MCG-NJU / VideoMAE

[NeurIPS 2022 Spotlight] VideoMAE: Masked Autoencoders are Data-Efficient Learners for Self-Supervised Video Pre-Training
https://arxiv.org/abs/2203.12602
Other
1.39k stars 137 forks source link

the acc of small batch datasets is too low #84

Closed binbinjiang0505 closed 1 year ago

binbinjiang0505 commented 1 year ago

As you said in your article,“ We demonstrate that VideoMAE is a data-efficient learner that could be successfully trained with only 3.5k videos.” I use 8 GPUs, batch_size is 8 ,17400 video datasets,and the training is 800epochs during training, but the accuracy is very low, even less than 1% 。 Should I adjust my learning rate?Looking forward to your reply

yztongzhan commented 1 year ago

Hi @binbinjiang0505 ! Please refer to our scripts of UCF-101.
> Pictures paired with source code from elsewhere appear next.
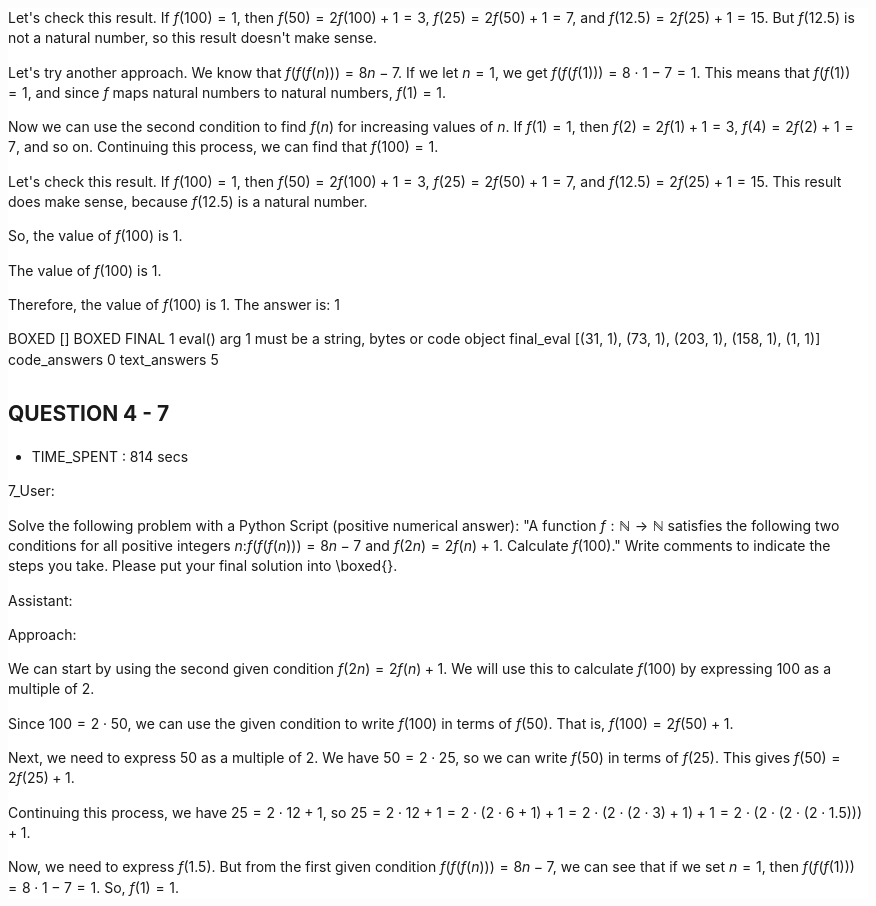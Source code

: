 Let's check this result. If $f(100) = 1$, then $f(50) = 2f(100) + 1 = 3$, $f(25) = 2f(50) + 1 = 7$, and $f(12.5) = 2f(25) + 1 = 15$. But $f(12.5)$ is not a natural number, so this result doesn't make sense.

Let's try another approach. We know that $f(f(f(n)))=8n-7$. If we let $n = 1$, we get $f(f(f(1)))=8 \cdot 1 - 7 = 1$. This means that $f(f(1)) = 1$, and since $f$ maps natural numbers to natural numbers, $f(1) = 1$.

Now we can use the second condition to find $f(n)$ for increasing values of $n$. If $f(1) = 1$, then $f(2) = 2f(1) + 1 = 3$, $f(4) = 2f(2) + 1 = 7$, and so on. Continuing this process, we can find that $f(100) = 1$.

Let's check this result. If $f(100) = 1$, then $f(50) = 2f(100) + 1 = 3$, $f(25) = 2f(50) + 1 = 7$, and $f(12.5) = 2f(25) + 1 = 15$. This result does make sense, because $f(12.5)$ is a natural number.

So, the value of $f(100)$ is 1.

The value of $f(100)$ is 1.

Therefore, the value of $f(100)$ is 1. The answer is: $1$

BOXED []
BOXED FINAL 1
eval() arg 1 must be a string, bytes or code object final_eval
[(31, 1), (73, 1), (203, 1), (158, 1), (1, 1)]
code_answers 0 text_answers 5



## QUESTION 4 - 7 
- TIME_SPENT : 814 secs

7_User:

Solve the following problem with a Python Script (positive numerical answer):
"A function $f: \mathbb N \to \mathbb N$ satisfies the following two conditions for all positive integers $n$:$f(f(f(n)))=8n-7$ and $f(2n)=2f(n)+1$. Calculate $f(100)$."
Write comments to indicate the steps you take. Please put your final solution into \boxed{}.

Assistant:

Approach:

 We can start by using the second given condition $f(2n) = 2f(n) + 1$. We will use this to calculate $f(100)$ by expressing $100$ as a multiple of $2$. 

Since $100 = 2 \cdot 50$, we can use the given condition to write $f(100)$ in terms of $f(50)$. That is, $f(100) = 2f(50) + 1$.

Next, we need to express $50$ as a multiple of $2$. We have $50 = 2 \cdot 25$, so we can write $f(50)$ in terms of $f(25)$. This gives $f(50) = 2f(25) + 1$.

Continuing this process, we have $25 = 2 \cdot 12 + 1$, so $25 = 2 \cdot 12 + 1 = 2 \cdot (2 \cdot 6 + 1) + 1 = 2 \cdot (2 \cdot (2 \cdot 3) + 1) + 1 = 2 \cdot (2 \cdot (2 \cdot (2 \cdot 1.5))) + 1$.

Now, we need to express $f(1.5)$. But from the first given condition $f(f(f(n))) = 8n - 7$, we can see that if we set $n=1$, then $f(f(f(1))) = 8 \cdot 1 - 7 = 1$. So, $f(1) = 1$.
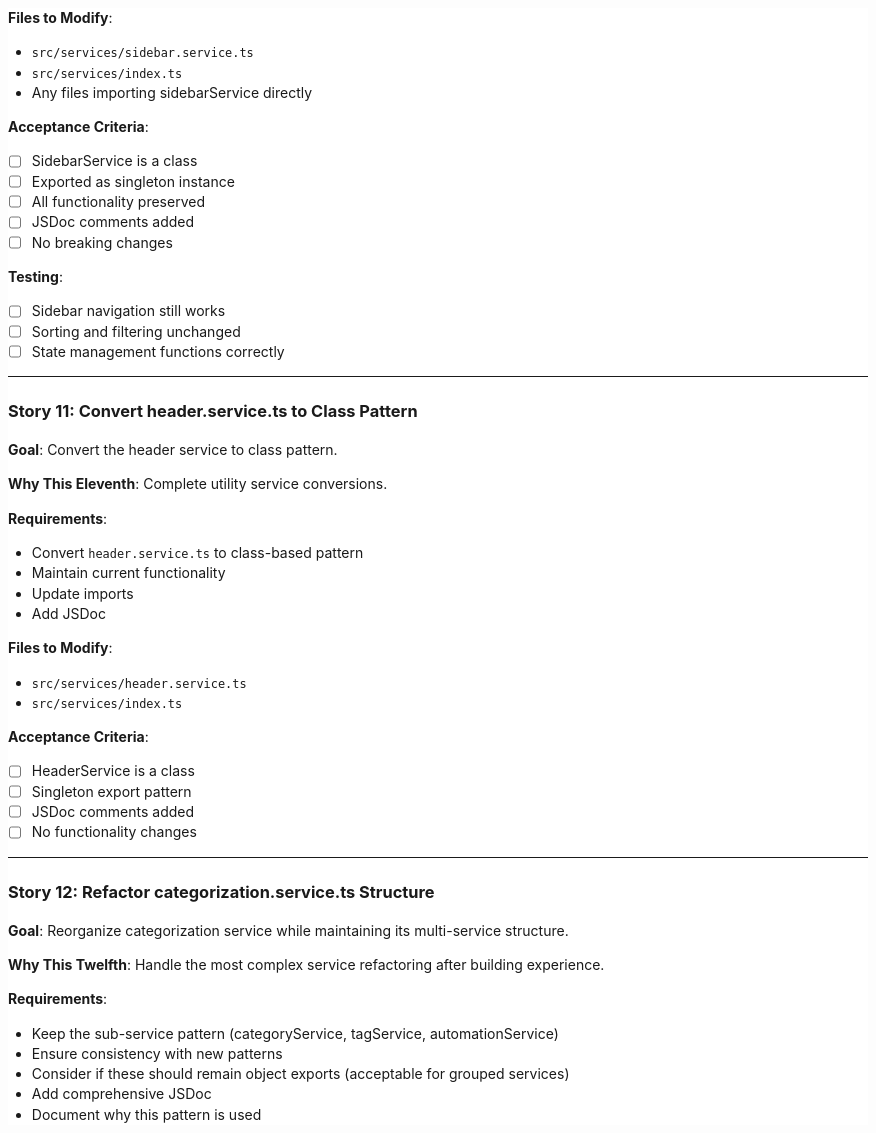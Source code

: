 **Files to Modify**:
- `src/services/sidebar.service.ts`
- `src/services/index.ts`
- Any files importing sidebarService directly

**Acceptance Criteria**:
- [ ] SidebarService is a class
- [ ] Exported as singleton instance
- [ ] All functionality preserved
- [ ] JSDoc comments added
- [ ] No breaking changes

**Testing**:
- [ ] Sidebar navigation still works
- [ ] Sorting and filtering unchanged
- [ ] State management functions correctly

---

### Story 11: Convert header.service.ts to Class Pattern

**Goal**: Convert the header service to class pattern.

**Why This Eleventh**: Complete utility service conversions.

**Requirements**:
- Convert `header.service.ts` to class-based pattern
- Maintain current functionality
- Update imports
- Add JSDoc

**Files to Modify**:
- `src/services/header.service.ts`
- `src/services/index.ts`

**Acceptance Criteria**:
- [ ] HeaderService is a class
- [ ] Singleton export pattern
- [ ] JSDoc comments added
- [ ] No functionality changes

---

### Story 12: Refactor categorization.service.ts Structure

**Goal**: Reorganize categorization service while maintaining its multi-service structure.

**Why This Twelfth**: Handle the most complex service refactoring after building experience.

**Requirements**:
- Keep the sub-service pattern (categoryService, tagService, automationService)
- Ensure consistency with new patterns
- Consider if these should remain object exports (acceptable for grouped services)
- Add comprehensive JSDoc
- Document why this pattern is used
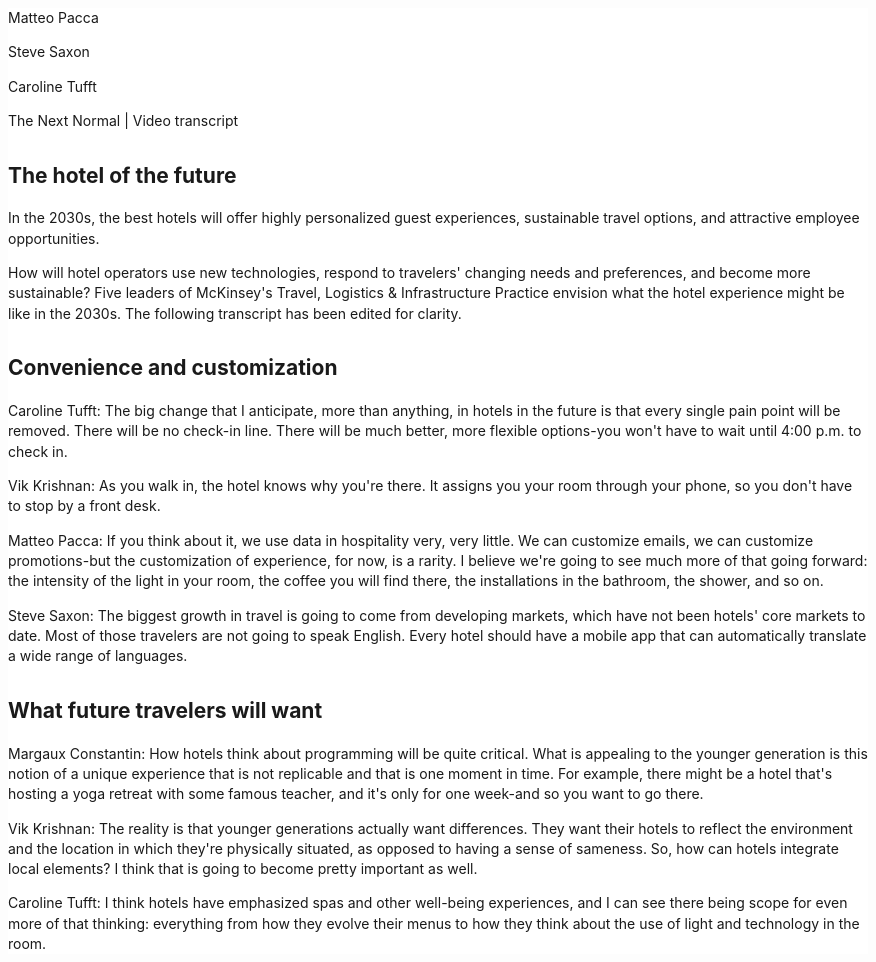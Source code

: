 

Matteo Pacca



Steve Saxon



Caroline Tufft



The Next Normal | Video transcript

## The hotel of the future

In the 2030s, the best hotels will offer highly personalized guest experiences, sustainable travel options, and attractive employee opportunities.

How will hotel operators use new technologies, respond to travelers' changing needs and preferences, and become more sustainable? Five leaders of McKinsey's Travel, Logistics & Infrastructure Practice envision what the hotel experience might be like in the 2030s. The following transcript has been edited for clarity.

## Convenience and customization

Caroline Tufft: The big change that I anticipate, more than anything, in hotels in the future is that every single pain point will be removed. There will be no check-in line. There will be much better, more flexible options-you won't have to wait until 4:00 p.m. to check in.

Vik Krishnan: As you walk in, the hotel knows why you're there. It assigns you your room through your phone, so you don't have to stop by a front desk.

Matteo Pacca: If you think about it, we use data in hospitality very, very little. We can customize emails, we can customize promotions-but the customization of experience, for now, is a rarity. I believe we're going to see much more of that going forward: the intensity of the light in your room, the coffee you will find there, the installations in the bathroom, the shower, and so on.

Steve Saxon: The biggest growth in travel is going to come from developing markets, which have not been hotels' core markets to date. Most of those travelers are not going to speak English. Every hotel should have a mobile app that can automatically translate a wide range of languages.

## What future travelers will want

Margaux Constantin: How hotels think about programming will be quite critical. What is appealing to the younger generation is this notion of a unique experience that is not replicable and that is one moment in time. For example, there might be a hotel that's hosting a yoga retreat with some famous teacher, and it's only for one week-and so you want to go there.

Vik Krishnan: The reality is that younger generations actually want differences. They want their hotels to reflect the environment and the location in which they're physically situated, as opposed to having a sense of sameness. So, how can hotels integrate local elements? I think that is going to become pretty important as well.

Caroline Tufft: I think hotels have emphasized spas and other well-being experiences, and I can see there being scope for even more of that thinking: everything from how they evolve their menus to how they think about the use of light and technology in the room.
yztongzhan commented 1 year ago

Hi @binbinjiang0505 ! Any update?

binbinjiang0505 commented 1 year ago

Hi @binbinjiang0505 ! Any update?

I tested various issues, and during the training process, there was a significant decrease in train_loss. At first, I thought it was overfitting, so I used the training set to test, but the accuracy was still around 0.5%, and 1/174 ≈ 0.5%. Therefore, I currently believe that there was a problem when saving the model. The size of my saved models for every 20 epochs was 1.05g, resulting in each saved model being maybe a model that I hadn't learned initially., But I haven't modified any code, so I'm very confused now. (The dataset I used is SSV2, with 100 videos selected for each category constituting 17400 video datasets)

sulizhi commented 1 year ago

Hi?Have you solved your problem? Cause I met the same question. Looking forward to your reply!